= ACTIVITY =
Search the lines of the records for the word "please", and copy every line that has it.

= EXTRACTED MATERIAL =
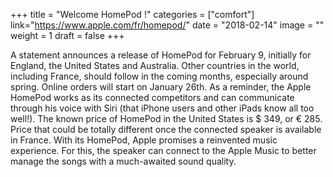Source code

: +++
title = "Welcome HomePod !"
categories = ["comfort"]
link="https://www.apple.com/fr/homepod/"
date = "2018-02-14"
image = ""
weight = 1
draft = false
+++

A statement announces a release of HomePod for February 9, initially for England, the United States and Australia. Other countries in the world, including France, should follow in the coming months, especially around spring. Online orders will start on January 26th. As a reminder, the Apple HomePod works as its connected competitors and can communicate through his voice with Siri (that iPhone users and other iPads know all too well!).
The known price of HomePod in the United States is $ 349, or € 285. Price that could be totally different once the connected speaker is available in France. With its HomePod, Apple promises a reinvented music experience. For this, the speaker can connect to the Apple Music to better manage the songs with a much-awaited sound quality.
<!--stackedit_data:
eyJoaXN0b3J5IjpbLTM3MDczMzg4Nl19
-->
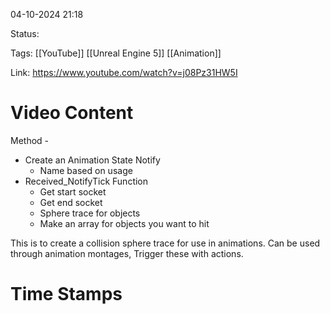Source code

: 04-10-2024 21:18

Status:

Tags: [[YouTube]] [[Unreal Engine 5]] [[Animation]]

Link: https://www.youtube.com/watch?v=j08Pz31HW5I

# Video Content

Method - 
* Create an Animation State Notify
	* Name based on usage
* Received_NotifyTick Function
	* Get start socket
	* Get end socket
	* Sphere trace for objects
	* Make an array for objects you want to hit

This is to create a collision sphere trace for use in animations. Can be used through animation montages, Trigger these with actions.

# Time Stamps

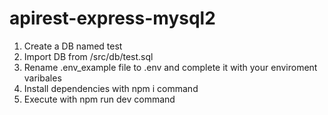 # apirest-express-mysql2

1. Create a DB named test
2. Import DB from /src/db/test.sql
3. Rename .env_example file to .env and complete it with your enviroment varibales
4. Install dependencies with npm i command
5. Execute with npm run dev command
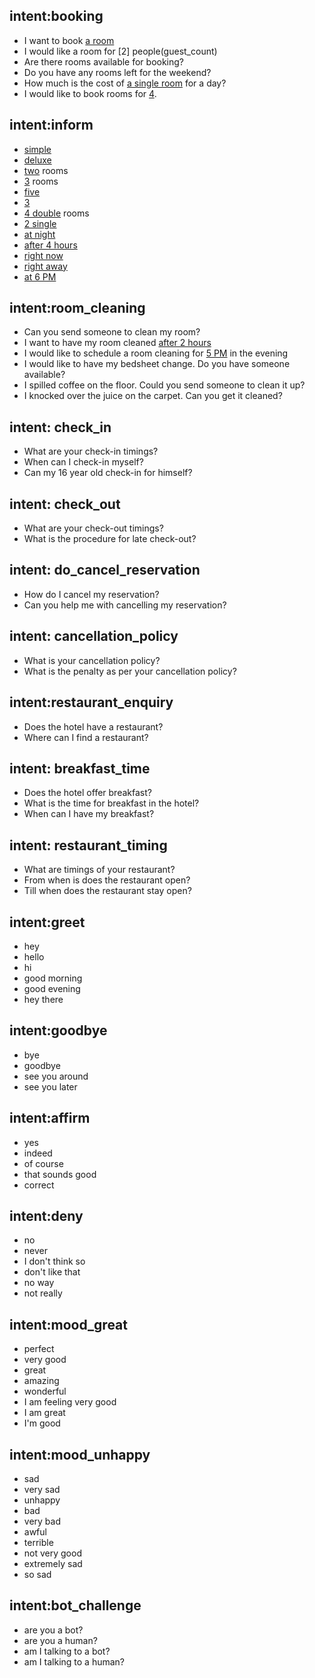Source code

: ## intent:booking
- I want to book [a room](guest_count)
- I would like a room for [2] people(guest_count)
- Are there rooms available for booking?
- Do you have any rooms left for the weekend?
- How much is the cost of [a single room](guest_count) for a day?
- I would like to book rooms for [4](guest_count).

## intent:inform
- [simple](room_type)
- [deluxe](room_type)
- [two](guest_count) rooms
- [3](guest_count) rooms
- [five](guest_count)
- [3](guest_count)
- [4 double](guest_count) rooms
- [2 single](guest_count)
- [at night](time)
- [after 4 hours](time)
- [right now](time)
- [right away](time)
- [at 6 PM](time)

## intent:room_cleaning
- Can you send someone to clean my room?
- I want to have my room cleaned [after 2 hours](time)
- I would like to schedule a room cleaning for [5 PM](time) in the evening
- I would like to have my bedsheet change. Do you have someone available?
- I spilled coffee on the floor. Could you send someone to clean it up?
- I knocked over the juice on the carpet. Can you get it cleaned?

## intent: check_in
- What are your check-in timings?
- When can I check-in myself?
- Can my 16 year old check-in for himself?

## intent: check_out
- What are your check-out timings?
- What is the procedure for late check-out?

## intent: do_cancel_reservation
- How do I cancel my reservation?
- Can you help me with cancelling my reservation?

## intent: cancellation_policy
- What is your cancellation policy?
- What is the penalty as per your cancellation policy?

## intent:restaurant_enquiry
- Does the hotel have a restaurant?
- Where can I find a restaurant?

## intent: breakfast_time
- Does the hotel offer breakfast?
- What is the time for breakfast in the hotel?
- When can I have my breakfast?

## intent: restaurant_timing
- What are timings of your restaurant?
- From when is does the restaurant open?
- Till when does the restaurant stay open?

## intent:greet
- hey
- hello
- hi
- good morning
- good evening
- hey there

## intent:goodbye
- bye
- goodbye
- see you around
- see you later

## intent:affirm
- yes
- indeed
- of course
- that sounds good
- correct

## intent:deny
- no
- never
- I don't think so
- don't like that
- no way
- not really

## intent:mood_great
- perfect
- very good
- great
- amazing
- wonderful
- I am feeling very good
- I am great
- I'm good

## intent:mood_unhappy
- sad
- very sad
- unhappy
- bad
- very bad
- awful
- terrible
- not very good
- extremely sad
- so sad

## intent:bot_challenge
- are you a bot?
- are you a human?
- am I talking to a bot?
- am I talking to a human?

...

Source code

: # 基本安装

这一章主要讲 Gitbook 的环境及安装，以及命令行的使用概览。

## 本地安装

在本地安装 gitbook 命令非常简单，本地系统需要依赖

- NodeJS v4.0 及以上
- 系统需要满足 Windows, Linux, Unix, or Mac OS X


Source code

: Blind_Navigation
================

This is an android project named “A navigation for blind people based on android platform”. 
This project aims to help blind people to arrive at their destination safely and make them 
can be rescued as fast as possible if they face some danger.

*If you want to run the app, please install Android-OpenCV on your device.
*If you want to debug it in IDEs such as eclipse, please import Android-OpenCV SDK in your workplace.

= SOLUTION TO THIS PROBLEM =
*If you want to run the app, please install Android-OpenCV on your device.
*If you want to debug it in IDEs such as eclipse, please import Android-OpenCV SDK in your workplace.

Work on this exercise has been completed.